For the baseline system (non-zero lag times, no dedicated reserves and passing inflows at the Unowned Reservoir), the mean upward flexibilities for the constraint levels C3 through C0 are shown in Figure 7 for the two seasons, April and September. Moving from left to right in each plot, the constraint levels represent a transition from the highly constrained BAU system, C3, to the most relaxed system C0 having no low-priority management constraints. The list of low-priority constraints present in each constraint level was shown earlier in Table 2.
As is evident from the plots in Figure 7, successively removing the low-priority management constraints from C3 results in an increase in upward flexibility. In April, there is no upward flexibility after all the BAU constraints are applied. Removing the smoothing constraints, C2, provides an average of more than 4083 MWH of potential increased generation at peak load hours. This is ~20% more than the generation that is most economically produced without consideration of flexibility. Without the 7-day forebay target, C1, more than 2033 MWH of additional flexibility is gained, and dropping the no-spill constraint in C0, the minimally constrained level, provides another 743 MWH on average during the peak hours. In September, there are 2840 MWH of potential additional energy over the BAU best economic solution with the C3 constraints. This is ~21% more generation than the most economically produced BAU generation. Dropping the smoothing constraints brings this to 5221 MWH in C2. Further dropping the 7-day forebay constraint with C1 again greatly increases the upward flexibility. However, the no-spill constraint has no effect in September.
Similarly, the plots in Figure 8 show that in April, downward flexibility increases only slightly for C2, with no further gain for C1. In September, neither C2 nor C1 shows any notable downward flexibility gains. However, in both seasons, removing the no-spill constraint with C0 provides large downward flexibility with potential reduction of the BAU economic generation by 55% in April and 62% in September.

3.2. Effect of Forebay Target Frequency

Two constraint levels, FBDaily with daily forebay targets, and FB7 with an end of 7-day forebay target, added to the minimally constrained level C0, were defined in Section 2.6.1. The magnitudes of upward flexibility due to all three constraint levels are presented in Figure 9. The flexibility for each constraint level is measured relative to the mean total BAU economic generation at peak load hours due to constraint level C3. The magnitudes of the BAU economic generations for April and September are shown by the left-most vertical bars in the respective plots. Since the more constrained BAU operation or C3 level has “no voluntary spill” and “solution quality” constraints in addition to an end of 7-day target constraint, the magnitudes of flexibility for the BAU operation are not included in the plots to highlight the impacts of forebay target frequency on the flexibility alone.
As seen in Figure 9, decreasing the forebay target frequency from daily to only day 7 greatly increases the upward flexibility. With the daily forebay target active, in April, there is no upward flexibility available relative to the BAU economic generation, and only 66 MWH in September.

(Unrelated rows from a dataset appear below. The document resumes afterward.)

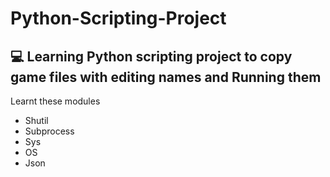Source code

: # Python-Scripting-Project

## 💻 Learning Python scripting project to copy game files with editing names and Running them 

Learnt these modules 
- Shutil
- Subprocess
- Sys
- OS
- Json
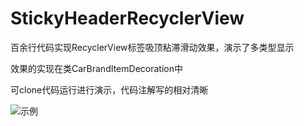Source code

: # StickyHeaderRecyclerView
百余行代码实现RecyclerView标签吸顶粘滞滑动效果，演示了多类型显示

效果的实现在类CarBrandItemDecoration中

可clone代码运行进行演示，代码注解写的相对清晰

![示例](http://bmob-cdn-8974.b0.upaiyun.com/2017/04/07/9f51e13d4040bc2c80db483745ee939c.gif)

With a day 7 only forebay target, the available flexibility increases in April to 20% greater than the BAU economic generation, and to 40% greater in September. With no target elevations active in the operating policy, C0, the respective available flexibilities in April and September are 32% and 65%, respectively, of the BAU economic generation. A similar comparison of downward flexibility for C0, FBDaily and FB7 finds that the forebay target frequency does not have any effect on downward flexibility in our test model.
Table 4 summarizes the flexibility shown in Figure 7, Figure 8 and Figure 9 as a percentage of the BAU economic generation. The remainder of the results will be compared using similar percentages.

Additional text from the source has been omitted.